Background

The goal of InferOpt.jl is to make machine learning pipelines more expressive by incorporating combinatorial optimization layers.

How the math works

Consider the following combinatorial optimization problem:

\[ f\colon \theta \longmapsto \arg \max_{v \in \mathcal{V}} \theta^\top v\]

where $\mathcal{V} \subset \mathbb{R}^d$ is a finite set of feasible solutions, and $\theta$ is an objective vector. Note that any linear program (LP) or mixed integer linear program (MILP) can be formulated this way.

Unfortunately, the optimal solution $f(\theta)$ is a piecewise constant function of $\theta$, which means its derivative is either zero or undefined. Starting with an oracle for $f$, InferOpt.jl approximates it with a differentiable "layer", whose derivatives convey meaningful slope information. Such a layer can then be used within a machine learning pipeline, and gradient descent will succeed. InferOpt.jl also provides adequate loss functions for structured learning.

For more details on the theoretical aspects, you can check out our paper:

For a broader perspective on the interactions between machine learning and combinatorial optimization, please refer to the following surveys:

How the code works

Since we want our package to be as generic as possible, we don't make any assumptions on the oracle used for $f$. That way, the best solver can be selected for each use case.

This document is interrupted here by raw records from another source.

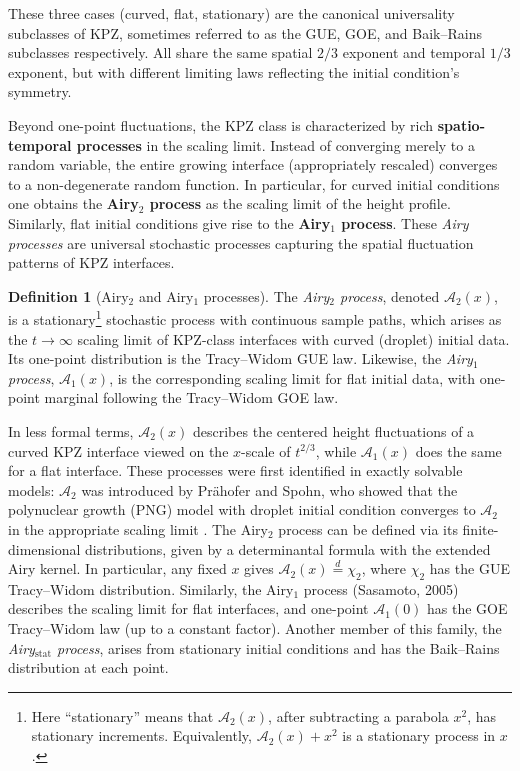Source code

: \documentclass[letterpaper,11pt,oneside,reqno]{article}
\numberwithin{equation}{section}
\theoremstyle{definition}
\newtheorem{definition}[proposition]{Definition}
\begin{document}
These three cases (curved, flat, stationary) are the canonical universality subclasses of KPZ, sometimes referred to as the GUE, GOE, and Baik–Rains subclasses respectively. All share the same spatial $2/3$ exponent and temporal $1/3$ exponent, but with different limiting laws reflecting the initial condition's symmetry.

Beyond one-point fluctuations, the KPZ class is characterized by rich \textbf{spatio-temporal processes} in the scaling limit. Instead of converging merely to a random variable, the entire growing interface (appropriately rescaled) converges to a non-degenerate random function. In particular, for curved initial conditions one obtains the \textbf{Airy$_2$ process} as the scaling limit of the height profile. Similarly, flat initial conditions give rise to the \textbf{Airy$_1$ process}. These \emph{Airy processes} are universal stochastic processes capturing the spatial fluctuation patterns of KPZ interfaces.

\begin{definition}[Airy$_2$ and Airy$_1$ processes]
The \emph{Airy$_2$ process}, denoted $\mathcal{A}_2(x)$, is a stationary\footnote{Here “stationary” means that $\mathcal{A}_2(x)$, after subtracting a parabola $x^2$, has stationary increments. Equivalently, $\mathcal{A}_2(x) + x^2$ is a stationary process in $x$.} stochastic process with continuous sample paths, which arises as the $t\to\infty$ scaling limit of KPZ-class interfaces with curved (droplet) initial data. Its one-point distribution is the Tracy–Widom GUE law. Likewise, the \emph{Airy$_1$ process}, $\mathcal{A}_1(x)$, is the corresponding scaling limit for flat initial data, with one-point marginal following the Tracy–Widom GOE law.
\end{definition}

\noindent In less formal terms, $\mathcal{A}_2(x)$ describes the centered height fluctuations of a curved KPZ interface viewed on the $x$-scale of $t^{2/3}$, while $\mathcal{A}_1(x)$ does the same for a flat interface. These processes were first identified in exactly solvable models: $\mathcal{A}_2$ was introduced by Prähofer and Spohn, who showed that the polynuclear growth (PNG) model with droplet initial condition converges to $\mathcal{A}_2$ in the appropriate scaling limit \cite{remenik2023integrable}. The Airy$_2$ process can be defined via its finite-dimensional distributions, given by a determinantal formula with the extended Airy kernel. In particular, any fixed $x$ gives $\mathcal{A}_2(x)\stackrel{d}{=}\chi_2$, where $\chi_2$ has the GUE Tracy–Widom distribution. Similarly, the Airy$_1$ process (Sasamoto, 2005) describes the scaling limit for flat interfaces, and one-point $\mathcal{A}_1(0)$ has the GOE Tracy–Widom law (up to a constant factor). Another member of this family, the \emph{Airy$_{\mathrm{stat}}$ process}, arises from stationary initial conditions and has the Baik–Rains distribution at each point.
\end{document}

We only ask the user to provide a black box function called maximizer, taking $\theta$ as argument and returning $f(\theta)$.

This function is then wrapped into a callable Julia struct, which can be used (for instance) within neural networks from the Flux.jl or Lux.jl library. To achieve this compatibility, we leverage Julia's automatic differentiation (AD) ecosystem, which revolves around the ChainRules.jl package.